ASSIGNMENT: Your answer must be the lines from the start of the records through the line with "M.~Koppitz, D.~Pollney, E.~Seidel", exactly as written, without the pictures.

LISTED ENTRIES:

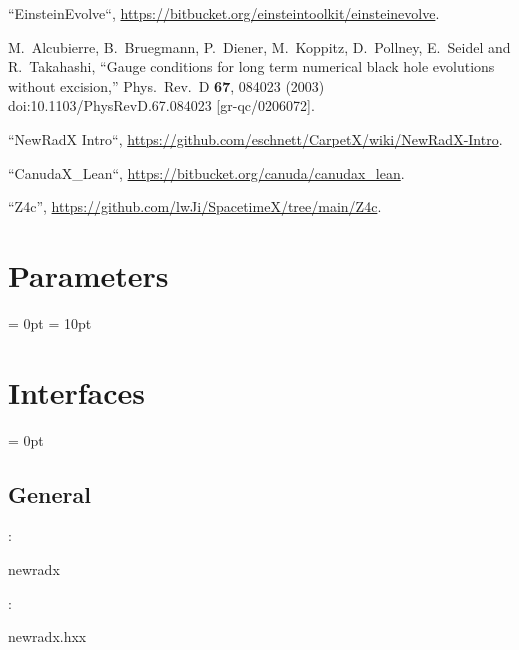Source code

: \begin{thebibliography}{9}

 ``EinsteinEvolve``,
  \url{https://bitbucket.org/einsteintoolkit/einsteinevolve}.

  M.~Alcubierre, B.~Bruegmann, P.~Diener, M.~Koppitz, D.~Pollney, E.~Seidel and R.~Takahashi,
  ``Gauge conditions for long term numerical black hole evolutions without excision,''
  Phys.\ Rev.\ D {\bf 67}, 084023 (2003)
  doi:10.1103/PhysRevD.67.084023
  [gr-qc/0206072].

 ``NewRadX Intro``,
  \url{https://github.com/eschnett/CarpetX/wiki/NewRadX-Intro}.

 ``CanudaX\_Lean``,
  \url{https://bitbucket.org/canuda/canudax_lean}.

 ``Z4c'',
  \url{https://github.com/lwJi/SpacetimeX/tree/main/Z4c}.

\end{thebibliography}




\section{Parameters} 


\parskip = 0pt
\parskip = 10pt 

\section{Interfaces} 


\parskip = 0pt

\vspace{3mm} \subsection*{General}

: 

newradx
\vspace{2mm}

\vspace{5mm}

: 



newradx.hxx
\vspace{2mm}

PROBLEM SOLUTION:
Source code

: \begin{thebibliography}{9}

 ``EinsteinEvolve``,
  \url{https://bitbucket.org/einsteintoolkit/einsteinevolve}.

  M.~Alcubierre, B.~Bruegmann, P.~Diener, M.~Koppitz, D.~Pollney, E.~Seidel and R.~Takahashi,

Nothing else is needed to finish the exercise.